Sunday, July 16, 2023

When Did Feedback Help You Change Course and Get Better Results?

"Soft skills" of communication, discipline, and empathy matter. 

Remember Thomas Crane's phrase in The Heart of Coaching, "performance-focused, feedback-rich." Use feedback to 'land the plane'. Knowing more about the past helps us in the future. 

Be open to feedback. Steve Kerr got advice from video coordinator Nick U'Ren to play smaller against the Cavs in 2015 using Andre Iguodala over Andrew Bogut. 

As a middle schooler, I heard the message that "you're not going to be tall enough to play forward, so you need guard skills." Coach meant both offensively and defensively. Defensively, I understood that meant 'contain the ball' and to play quicker players off the ball. 

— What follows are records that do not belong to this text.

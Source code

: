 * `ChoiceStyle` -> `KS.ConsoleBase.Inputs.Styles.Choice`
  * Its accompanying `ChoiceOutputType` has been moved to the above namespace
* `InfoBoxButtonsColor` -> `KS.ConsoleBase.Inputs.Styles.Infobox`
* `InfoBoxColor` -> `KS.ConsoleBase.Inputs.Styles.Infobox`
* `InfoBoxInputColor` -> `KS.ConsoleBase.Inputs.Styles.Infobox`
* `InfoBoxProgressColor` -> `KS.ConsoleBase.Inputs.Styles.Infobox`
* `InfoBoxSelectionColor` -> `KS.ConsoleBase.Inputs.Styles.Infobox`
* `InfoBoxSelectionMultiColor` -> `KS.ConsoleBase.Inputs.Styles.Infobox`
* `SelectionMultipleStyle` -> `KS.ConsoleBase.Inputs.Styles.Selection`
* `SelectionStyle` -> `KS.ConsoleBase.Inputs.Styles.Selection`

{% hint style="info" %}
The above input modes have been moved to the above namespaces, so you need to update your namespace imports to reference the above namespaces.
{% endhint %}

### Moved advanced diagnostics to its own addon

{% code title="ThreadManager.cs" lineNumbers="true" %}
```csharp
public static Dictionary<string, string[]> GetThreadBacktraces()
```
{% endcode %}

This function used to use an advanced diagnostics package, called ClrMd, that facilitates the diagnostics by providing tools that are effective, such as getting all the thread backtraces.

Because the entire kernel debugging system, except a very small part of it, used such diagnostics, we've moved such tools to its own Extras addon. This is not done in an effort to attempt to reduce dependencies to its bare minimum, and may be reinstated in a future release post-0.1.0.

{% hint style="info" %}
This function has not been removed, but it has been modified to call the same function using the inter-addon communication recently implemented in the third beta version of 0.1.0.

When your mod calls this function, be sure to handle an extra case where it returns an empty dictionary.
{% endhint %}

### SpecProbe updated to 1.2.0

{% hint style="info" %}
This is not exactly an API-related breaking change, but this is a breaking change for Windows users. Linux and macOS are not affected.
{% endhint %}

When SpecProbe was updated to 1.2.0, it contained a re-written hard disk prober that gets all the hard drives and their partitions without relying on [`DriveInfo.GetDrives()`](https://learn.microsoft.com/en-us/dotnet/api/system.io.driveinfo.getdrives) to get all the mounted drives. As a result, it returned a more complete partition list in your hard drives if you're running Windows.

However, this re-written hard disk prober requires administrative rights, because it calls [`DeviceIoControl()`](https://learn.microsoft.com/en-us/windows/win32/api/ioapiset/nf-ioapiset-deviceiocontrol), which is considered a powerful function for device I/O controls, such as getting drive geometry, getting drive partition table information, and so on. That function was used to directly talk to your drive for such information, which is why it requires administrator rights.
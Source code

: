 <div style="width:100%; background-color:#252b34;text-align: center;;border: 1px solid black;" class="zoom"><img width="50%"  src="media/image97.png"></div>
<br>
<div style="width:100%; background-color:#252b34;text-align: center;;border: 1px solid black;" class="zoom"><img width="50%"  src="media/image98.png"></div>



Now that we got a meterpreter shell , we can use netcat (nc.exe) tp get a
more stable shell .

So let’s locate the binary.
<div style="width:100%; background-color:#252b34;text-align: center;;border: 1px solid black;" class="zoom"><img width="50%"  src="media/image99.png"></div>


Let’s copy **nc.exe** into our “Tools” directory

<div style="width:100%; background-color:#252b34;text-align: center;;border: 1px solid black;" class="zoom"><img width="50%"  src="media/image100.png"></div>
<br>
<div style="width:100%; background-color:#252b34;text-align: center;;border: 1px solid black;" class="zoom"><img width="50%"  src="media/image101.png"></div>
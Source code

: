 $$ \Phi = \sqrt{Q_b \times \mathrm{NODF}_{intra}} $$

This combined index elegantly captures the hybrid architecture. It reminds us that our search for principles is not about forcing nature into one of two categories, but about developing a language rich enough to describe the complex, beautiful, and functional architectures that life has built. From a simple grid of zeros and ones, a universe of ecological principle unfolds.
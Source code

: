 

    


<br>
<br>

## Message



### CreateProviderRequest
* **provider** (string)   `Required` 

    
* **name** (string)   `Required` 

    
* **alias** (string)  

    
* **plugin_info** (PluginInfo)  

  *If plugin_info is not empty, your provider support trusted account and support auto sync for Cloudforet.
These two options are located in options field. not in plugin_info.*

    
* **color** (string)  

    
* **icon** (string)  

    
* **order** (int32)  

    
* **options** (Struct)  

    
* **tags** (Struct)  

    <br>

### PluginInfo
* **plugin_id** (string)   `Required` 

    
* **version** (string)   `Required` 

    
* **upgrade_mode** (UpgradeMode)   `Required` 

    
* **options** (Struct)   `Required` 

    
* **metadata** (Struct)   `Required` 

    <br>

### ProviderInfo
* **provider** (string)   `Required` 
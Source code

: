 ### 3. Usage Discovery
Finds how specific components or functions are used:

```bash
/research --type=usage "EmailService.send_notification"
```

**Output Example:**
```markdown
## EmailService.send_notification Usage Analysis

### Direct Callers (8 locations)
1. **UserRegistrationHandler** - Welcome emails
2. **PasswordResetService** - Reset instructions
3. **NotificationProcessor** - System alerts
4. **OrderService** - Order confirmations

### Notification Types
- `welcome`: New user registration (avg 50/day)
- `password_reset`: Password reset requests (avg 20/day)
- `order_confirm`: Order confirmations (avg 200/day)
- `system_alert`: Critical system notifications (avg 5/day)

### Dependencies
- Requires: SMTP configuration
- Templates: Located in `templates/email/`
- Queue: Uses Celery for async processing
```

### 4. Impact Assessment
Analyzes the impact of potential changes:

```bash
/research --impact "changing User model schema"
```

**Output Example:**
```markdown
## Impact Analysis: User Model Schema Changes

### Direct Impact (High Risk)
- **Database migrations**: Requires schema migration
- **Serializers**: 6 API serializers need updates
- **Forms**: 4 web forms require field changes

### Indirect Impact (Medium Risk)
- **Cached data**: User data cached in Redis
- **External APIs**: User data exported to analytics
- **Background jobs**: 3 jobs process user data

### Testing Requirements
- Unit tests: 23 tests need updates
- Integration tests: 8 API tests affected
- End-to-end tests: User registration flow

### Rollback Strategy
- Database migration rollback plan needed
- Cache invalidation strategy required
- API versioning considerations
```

After a bitter overtime two-point loss to the defending State Champions, Coach Lane dished a deserved 45 minute tongue lashing. The takeaways were the better team lost and lack of belief defeated us. He guaranteed that we would not lose to them again. We didn't...at their place and in the old Boston Garden in the Sectional Championship. 

As a medical student at Boston City Hospital, I heard Dr. Ann Knowlton tell me to speak up and participate. "Show what you know. Don't just write in the patient's chart." That helped me achieve a degree of professional success unavailable without that prodding. 

Later as a medical student on rotations at Bethesda Naval Hospital, I was 'summoned' to the Chief of Medicine's office. "I'm nobody. What could I have done?" CAPT Georges explained that he had high expectations for me when I started internship next summer. I had applied elsewhere. That conversation led to a decade of service at the Navy's flagship hospital. 

As a youth coach, I listened to my best friend, Ralph. "You have to play your best players more." It was less about winning than fostering their development over players with less size, skill, and commitment. Herb Welling echoed that advice, "when you get that generational player, you have to take care of her." 

Be willing to take your own advice. What have I shared that helped others? 

"Share something great." It doesn't have to be life-changing. Share great reads, great recipes, great lessons. It's better to reread a great book than to read ten poor ones. 

"Learn five things every day." That adds up over time.

Help people ask, "why?" and "how do you know?" When we know the why, it's easier to follow-through on the 'how'. 

"How you play is how you live your life." Leave an impression. 

"We don't need an opinion on everything." Discipline is more important than conviction. 

Lagniappe. From MasterClass and Kim Scott... feedback comes in varieties.


From Kim Scott, MasterClass, Sessions on 'Radical Candor'

Lagniappe 2. Inform players of their strengths.